De aangekondigde snelheidsverlaging kreeg begin dit jaar weinig steun van autorijdend Nederland. Bij een  onderzoek van EenVandaag en het AD onder 30.000 verkeersdeelnemers zei een ruime meerderheid dat zij zich er niet aan zouden gaan houden. Velen vonden de maatregel ‘betuttelend’. Bovendien zou deze niet bijdragen aan de verkeersveiligheid.

 

Tegenstanders van de lagere maximumsnelheid, zoals de ANWB (‘snelwegen en auto’s zijn gemaakt om 130 te rijden’) en de Vereniging Zakelijke Rijders (‘100 rijden is onnatuurlijk en voelt niet lekker’) blijven benadrukken dat het hier om een tijdelijke maatregel gaat.

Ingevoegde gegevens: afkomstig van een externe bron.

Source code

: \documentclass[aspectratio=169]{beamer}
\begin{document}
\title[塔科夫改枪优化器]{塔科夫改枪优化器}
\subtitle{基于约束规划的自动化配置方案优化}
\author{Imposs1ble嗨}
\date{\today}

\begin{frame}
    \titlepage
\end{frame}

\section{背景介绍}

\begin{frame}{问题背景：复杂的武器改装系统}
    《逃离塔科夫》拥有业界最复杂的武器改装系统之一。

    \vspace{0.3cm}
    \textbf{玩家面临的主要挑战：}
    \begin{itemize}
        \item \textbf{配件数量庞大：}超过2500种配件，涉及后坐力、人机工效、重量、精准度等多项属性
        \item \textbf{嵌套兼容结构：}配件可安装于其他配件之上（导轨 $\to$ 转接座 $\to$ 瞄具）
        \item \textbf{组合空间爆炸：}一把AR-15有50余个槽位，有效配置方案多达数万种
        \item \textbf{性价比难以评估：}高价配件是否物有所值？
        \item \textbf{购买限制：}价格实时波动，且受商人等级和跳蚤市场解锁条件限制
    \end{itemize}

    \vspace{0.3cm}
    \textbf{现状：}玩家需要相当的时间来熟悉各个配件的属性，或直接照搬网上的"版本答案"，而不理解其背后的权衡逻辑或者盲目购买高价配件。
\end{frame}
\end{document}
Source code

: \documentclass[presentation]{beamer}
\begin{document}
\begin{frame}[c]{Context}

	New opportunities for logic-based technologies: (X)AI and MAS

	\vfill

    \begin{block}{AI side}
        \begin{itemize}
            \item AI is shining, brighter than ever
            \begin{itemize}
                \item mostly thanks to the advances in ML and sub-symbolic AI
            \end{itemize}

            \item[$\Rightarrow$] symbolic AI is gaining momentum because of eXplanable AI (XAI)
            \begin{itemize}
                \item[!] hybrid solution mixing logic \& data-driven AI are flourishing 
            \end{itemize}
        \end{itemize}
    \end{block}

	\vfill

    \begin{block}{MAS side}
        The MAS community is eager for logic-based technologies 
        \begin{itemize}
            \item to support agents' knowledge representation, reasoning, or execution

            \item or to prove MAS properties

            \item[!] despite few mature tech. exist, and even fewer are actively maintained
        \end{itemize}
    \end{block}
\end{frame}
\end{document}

Die weer teruggedraaid moet worden. “Als er niet meer over gepraat wordt, is de regel dadelijk blijvend. De ANWB zal er op blijven letten”, aldus een woordvoerder.

Typisch Nederland: een nieuwe maatregel wordt met veel scepsis en verbaal geweld begroet. “Het lijkt dan alsof iedereen faliekant tegen is. Maar in de praktijk valt dat reuze mee en houdt iedereen zich aan verlaagde maximumsnelheid van 100 kilometer. Bedenk dat er ook een minderheid voor de invoering van de 130 kilometer was”, zegt hoogleraar Transportbeleid Bert van Wee van de TU Delft.

Tegenstanders als de ANWB en de Vereniging Zakelijke Rijders constateren nu ook dat ‘de soep niet zo heet meer is’. Dat een groot deel van de tegenstanders toch gewoon 100 kilometer rijdt.  “Zo gaat dat vaak. Dan wordt er moord en brand geschreeuwd om iets. Maar uiteindelijk zijn we dan toch heel brave burgers en houden we ons aan de snelheid”, zegt voorzitter Jan van Delft van onder anderen de leaserijders.  Toch zijn er genoeg leden van de VZR die de maximumsnelheid aan de laars lappen, is dagelijks te zien op de snelweg. “Want dat rijdt toch net iets prettiger”, zegt Van Delft.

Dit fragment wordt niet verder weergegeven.